Mon père parlait fort peu de sa mère, et je comprends maintenant qu’il craignait les questions sur son père qui auraient inévitablement suivi. Maman disait qu’il « l’adorait ». ll prenait sur lui son déshonneur de « fille-mère », rien ne devait filtrer qui puisse la salir. J’ai retissé comme j’ai pu la trame ajourée de son récit.
Comment s’est nouée l’histoire d’amour entre M. Friedheim et Mlle Grünfeld, histoire dont je suis l’héritière, moi et mes descendants?… Cette question m’a hantée longtemps. Maillon d’une chaîne dont je ne sais rien des maillons précédents, j’écris pour les suivants, pour mes enfants et la longue suite de ceux que je ne verrai pas, auxquels je rêve parfois. Sans doute cette rêverie me console-t-elle d’avoir senti le vide qui m’aspirait enfant, face au secret de mon père dont je sentais le poids invisible.
Mon père est mort d’une crise cardiaque alors que j’avais trente-deux ans. Je n’avais pas pris le temps, trop jeune et insouciante que j’étais alors, de l’interroger vraiment.
Il est mort alors que j’attendais mon deuxième enfant, ma fille Lucie. L’annonce de mes grossesses le remplissait de crainte. Un enfant, c’était pour lui le risque de voir basculer ma vie, un facteur de désordre, une menace. Il se vivait comme ayant entraîné par sa venue inopinée une chute dans le vide, un effondrement pour sa mère. J’ai tant de regrets de n’avoir pu lui dire, alors qu’il n’y avait sans doute jamais songé, qu’il l’avait sauvée, petit enfant pour lequel elle avait traversé l’Europe dans des conditions dramatiques.

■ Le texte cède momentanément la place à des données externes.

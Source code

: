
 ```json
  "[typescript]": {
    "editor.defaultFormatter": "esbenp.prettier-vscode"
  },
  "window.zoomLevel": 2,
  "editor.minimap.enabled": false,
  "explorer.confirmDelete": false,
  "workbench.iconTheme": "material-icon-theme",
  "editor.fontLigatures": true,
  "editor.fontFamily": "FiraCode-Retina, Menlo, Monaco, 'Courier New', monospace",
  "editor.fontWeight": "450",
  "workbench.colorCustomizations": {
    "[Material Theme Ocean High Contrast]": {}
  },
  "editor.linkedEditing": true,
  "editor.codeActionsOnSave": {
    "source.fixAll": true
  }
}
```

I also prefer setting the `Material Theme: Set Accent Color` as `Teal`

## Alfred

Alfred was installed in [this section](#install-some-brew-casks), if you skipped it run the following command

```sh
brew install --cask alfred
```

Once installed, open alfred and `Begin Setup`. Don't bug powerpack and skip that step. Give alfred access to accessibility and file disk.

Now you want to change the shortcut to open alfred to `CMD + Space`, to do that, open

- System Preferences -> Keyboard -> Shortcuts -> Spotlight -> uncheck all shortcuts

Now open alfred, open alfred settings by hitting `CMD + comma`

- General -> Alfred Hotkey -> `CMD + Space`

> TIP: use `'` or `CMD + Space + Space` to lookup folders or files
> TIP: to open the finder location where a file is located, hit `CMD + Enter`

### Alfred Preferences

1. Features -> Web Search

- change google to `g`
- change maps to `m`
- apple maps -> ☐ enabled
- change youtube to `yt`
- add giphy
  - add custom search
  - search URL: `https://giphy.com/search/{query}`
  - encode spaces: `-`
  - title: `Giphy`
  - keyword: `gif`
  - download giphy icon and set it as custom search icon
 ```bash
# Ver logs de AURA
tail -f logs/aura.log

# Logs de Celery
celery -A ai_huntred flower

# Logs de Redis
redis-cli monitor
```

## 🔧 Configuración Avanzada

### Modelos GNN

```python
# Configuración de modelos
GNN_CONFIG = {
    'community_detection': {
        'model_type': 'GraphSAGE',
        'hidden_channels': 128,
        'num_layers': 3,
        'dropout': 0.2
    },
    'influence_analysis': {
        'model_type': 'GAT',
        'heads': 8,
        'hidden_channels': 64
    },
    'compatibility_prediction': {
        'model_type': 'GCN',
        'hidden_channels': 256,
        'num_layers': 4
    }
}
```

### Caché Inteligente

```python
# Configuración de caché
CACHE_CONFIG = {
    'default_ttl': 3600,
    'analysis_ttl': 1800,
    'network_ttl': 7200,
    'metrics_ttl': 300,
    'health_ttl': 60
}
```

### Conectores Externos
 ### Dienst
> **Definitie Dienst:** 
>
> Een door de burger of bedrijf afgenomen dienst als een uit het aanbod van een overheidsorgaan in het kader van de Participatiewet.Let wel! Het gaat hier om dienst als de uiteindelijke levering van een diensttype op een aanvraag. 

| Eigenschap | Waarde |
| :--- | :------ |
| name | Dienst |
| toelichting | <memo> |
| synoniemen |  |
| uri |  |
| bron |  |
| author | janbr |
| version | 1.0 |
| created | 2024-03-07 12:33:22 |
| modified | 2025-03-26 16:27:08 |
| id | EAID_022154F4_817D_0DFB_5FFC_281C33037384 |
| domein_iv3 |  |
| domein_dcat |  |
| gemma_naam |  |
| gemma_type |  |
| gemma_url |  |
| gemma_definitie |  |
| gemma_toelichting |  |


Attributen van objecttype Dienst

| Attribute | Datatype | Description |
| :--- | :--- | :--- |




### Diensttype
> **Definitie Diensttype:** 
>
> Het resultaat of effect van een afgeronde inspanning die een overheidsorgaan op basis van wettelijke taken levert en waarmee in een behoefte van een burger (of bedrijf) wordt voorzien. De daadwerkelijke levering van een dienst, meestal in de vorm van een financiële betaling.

Mon père disparu, un rideau tombait sur ses origines. Par chance, maman en savait un peu plus que moi. Ces bribes me reviennent aujourd’hui. J’ai quitté depuis longtemps la ronde brutale et joyeuse de la jeunesse. Je n’ai plus une maman dépressive et de jeunes enfants à surveiller de près. Du temps m’est enfin donné.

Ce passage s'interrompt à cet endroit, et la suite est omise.